Give again, unchanged, the line that contains "- Even more" together with every line that follows it until the entries end.

Stored data
────────────────────────────────────────

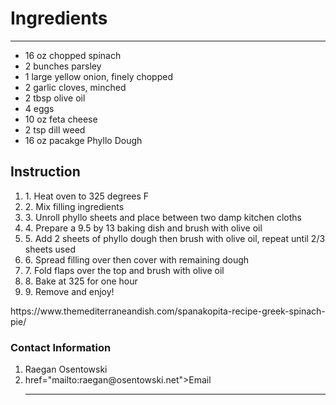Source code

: <!DOCTYPE html>
<html>
    <head>
        <title>
            Simple and Delicious Spanakopita  
        </title>
    </head>
    <body>
        <h1><b> Ingredients</b></h1>
        <hr>
        <ul>
            <li>16 oz chopped spinach<!--Frozen works great!--></li>
            <li>2 bunches parsley</li>
            <li>1 large yellow onion, finely chopped</li>
            <li>2 garlic cloves, minched</li>
            <li>2 tbsp olive oil</li>
            <li>4 eggs</li>
            <li>10 oz feta cheese</li>
            <li>2 tsp dill weed</li>
            <li>16 oz pacakge Phyllo Dough</li>
        </ul>
        <h2> Instruction</h2>
        <ol>
            <li>1. Heat oven to 325 degrees F</li>
            <li>2. Mix filling ingredients</li>
            <li>3. Unroll phyllo sheets and place between two damp kitchen cloths</li>
            <li>4. Prepare a 9.5 by 13 baking dish and brush with olive oil</li>
            <li>5. Add 2 sheets of phyllo dough then brush with olive oil, repeat until 2/3 sheets used</li>
            <li>6. Spread filling over then cover with remaining dough</li>
            <li>7. Fold flaps over the top and brush with olive oil</li>
            <li>8. Bake at 325 for one hour</li>
            <li>9. Remove and enjoy!</li>
        </ol>
        <a>https://www.themediterraneandish.com/spanakopita-recipe-greek-spinach-pie/</a>
        <h3>Contact Information</h3>
        <ol>
            <li>Raegan Osentowski</li>
            <li> href="mailto:raegan@osentowski.net">Email</a></li>

        
<hr>
    </body>
</html>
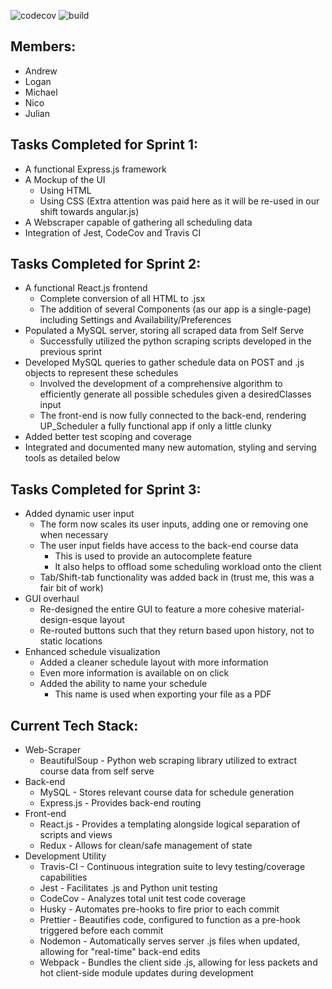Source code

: ![codecov](https://img.shields.io/codecov/c/github/upcs/cs-341-project-sq19-golf/master.svg?style=flat) ![build](https://img.shields.io/travis/com/upcs/cs-341-project-sq19-golf.svg?style=flat)

## **Members:**

- Andrew
- Logan
- Michael
- Nico
- Julian

## **Tasks Completed for Sprint 1:**

- A functional Express.js framework
- A Mockup of the UI
  - Using HTML
  - Using CSS (Extra attention was paid here as it will be re-used in our shift towards angular.js)
- A Webscraper capable of gathering all scheduling data
- Integration of Jest, CodeCov and Travis CI

## **Tasks Completed for Sprint 2:**

- A functional React.js frontend
  - Complete conversion of all HTML to .jsx
  - The addition of several Components (as our app is a single-page) including Settings and Availability/Preferences
- Populated a MySQL server, storing all scraped data from Self Serve
  - Successfully utilized the python scraping scripts developed in the previous sprint
- Developed MySQL queries to gather schedule data on POST and .js objects to represent these schedules
  - Involved the development of a comprehensive algorithm to efficiently generate all possible schedules given a desiredClasses input
  - The front-end is now fully connected to the back-end, rendering UP_Scheduler a fully functional app if only a little clunky
- Added better test scoping and coverage
- Integrated and documented many new automation, styling and serving tools as detailed below

## **Tasks Completed for Sprint 3:**

- Added dynamic user input
  - The form now scales its user inputs, adding one or removing one when necessary
  - The user input fields have access to the back-end course data
    - This is used to provide an autocomplete feature
    - It also helps to offload some scheduling workload onto the client
  - Tab/Shift-tab functionality was added back in (trust me, this was a fair bit of work)
- GUI overhaul
  - Re-designed the entire GUI to feature a more cohesive material-design-esque layout
  - Re-routed buttons such that they return based upon history, not to static locations
- Enhanced schedule visualization
  - Added a cleaner schedule layout with more information
  - Even more information is available on on click
  - Added the ability to name your schedule
      - This name is used when exporting your file as a PDF

## **Current Tech Stack:**

- Web-Scraper
  - BeautifulSoup - Python web scraping library utilized to extract course data from self serve
- Back-end
  - MySQL - Stores relevant course data for schedule generation
  - Express.js - Provides back-end routing
- Front-end
  - React.js - Provides a templating alongside logical separation of scripts and views
  - Redux - Allows for clean/safe management of state
- Development Utility
  - Travis-CI - Continuous integration suite to levy testing/coverage capabilities
  - Jest - Facilitates .js and Python unit testing
  - CodeCov - Analyzes total unit test code coverage
  - Husky - Automates pre-hooks to fire prior to each commit
  - Prettier - Beautifies code, configured to function as a pre-hook triggered before each commit
  - Nodemon - Automatically serves server .js files when updated, allowing for "real-time" back-end edits
  - Webpack - Bundles the client side .js, allowing for less packets and hot client-side module updates during development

────────────────────────────────────────

* [Expected output]:
  - Even more information is available on on click
  - Added the ability to name your schedule
      - This name is used when exporting your file as a PDF

## **Current Tech Stack:**

- Web-Scraper
  - BeautifulSoup - Python web scraping library utilized to extract course data from self serve
- Back-end
  - MySQL - Stores relevant course data for schedule generation
  - Express.js - Provides back-end routing
- Front-end
  - React.js - Provides a templating alongside logical separation of scripts and views
  - Redux - Allows for clean/safe management of state
- Development Utility
  - Travis-CI - Continuous integration suite to levy testing/coverage capabilities
  - Jest - Facilitates .js and Python unit testing
  - CodeCov - Analyzes total unit test code coverage
  - Husky - Automates pre-hooks to fire prior to each commit
  - Prettier - Beautifies code, configured to function as a pre-hook triggered before each commit
  - Nodemon - Automatically serves server .js files when updated, allowing for "real-time" back-end edits
  - Webpack - Bundles the client side .js, allowing for less packets and hot client-side module updates during development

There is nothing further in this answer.